Remember the Cartesian picture.
Descartes thought individual objects were just parcels of stuff.
The universe was a great lump of cheese, or a great body of water. There was some variation - an eddy here and an eddy there. These were what we recognise as individual objects. An individual object for Descartes is an eddy in the water - just stretches of water moving in relation to their surroundings.
For Leibniz, things are not just stretches of quasi water, parcels of stuff, subdivisions of matter. What then are they?
I say that for the Cartesian an individual object is a stretch of matter.
This demotes the individual object. It isn’t anything but a scrap of matter. Another way of putting the point is to say that there is only one corporeal reality - and that is the continuous infinitely extended stuff which for Descartes is the universe.

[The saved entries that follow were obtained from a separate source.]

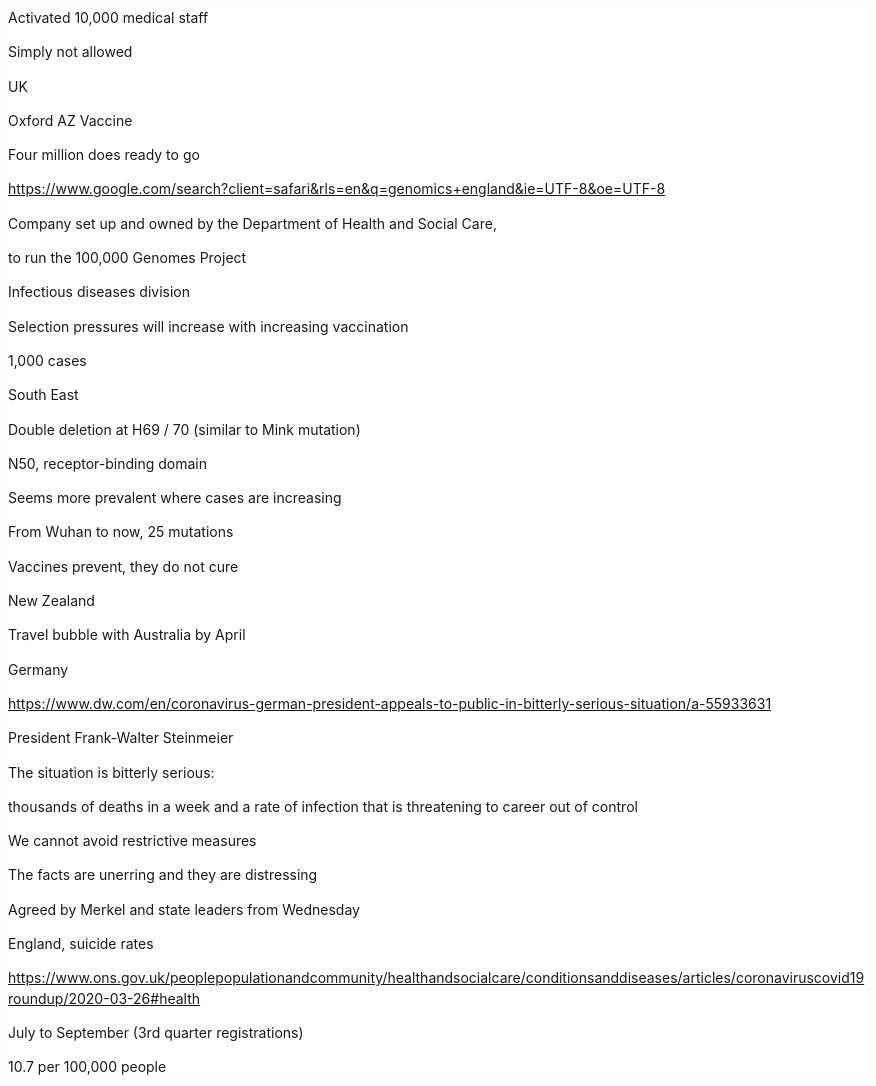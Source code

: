 Activated 10,000 medical staff 

Simply not allowed


UK

Oxford AZ Vaccine

Four million does ready to go

https://www.google.com/search?client=safari&rls=en&q=genomics+england&ie=UTF-8&oe=UTF-8

Company set up and owned by the Department of Health and Social Care,

to run the 100,000 Genomes Project

Infectious diseases division

Selection pressures will increase with increasing vaccination

1,000 cases

South East

Double deletion at H69 / 70 (similar to Mink mutation)

N50, receptor-binding domain

Seems more prevalent where cases are increasing

From Wuhan to now, 25 mutations

Vaccines prevent, they do not cure

New Zealand

Travel bubble with Australia by April

Germany

https://www.dw.com/en/coronavirus-german-president-appeals-to-public-in-bitterly-serious-situation/a-55933631

President Frank-Walter Steinmeier

The situation is bitterly serious: 

thousands of deaths in a week and a rate of infection that is threatening to career out of control

 We cannot avoid restrictive measures

 The facts are unerring and they are distressing

Agreed by Merkel and state leaders from Wednesday

England, suicide rates

https://www.ons.gov.uk/peoplepopulationandcommunity/healthandsocialcare/conditionsanddiseases/articles/coronaviruscovid19roundup/2020-03-26#health 

July to September (3rd quarter registrations)

10.7 per 100,000 people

Individual objects are nothing but scraps of this stuff.
That is what is meant by saying that there is just one corporeal substance for Descartes.
There are different ways of expressing the demotion of individual objects in the this Cartesian account.
[OH]
You might try:
individual objects do not exist ‘in their own right’.
individual objects are just ‘aspects’ of matter.
individual objects do not exist independently.
individual objects are just properties of stretches of stuff.
individual objects are not fundamental
individual objects are not real, in the sense that matter is real
The philosophical problem is in giving a clear account of what any of these mean.
I hope you see at least half the picture. I hope you see that under the Cartesian view an individual object is a bit low-grade. Under the Cartesian view, the important thing is matter. Matter shows variation - variation in motion - here and there - and this gives us individual objects. But matter is what is fundamental.
We should get a more complete understanding by looking at an alternative to Descartes.
Leibniz has one. Leibniz says there isn’t just one corporeal substance, but many. How are we to understand him?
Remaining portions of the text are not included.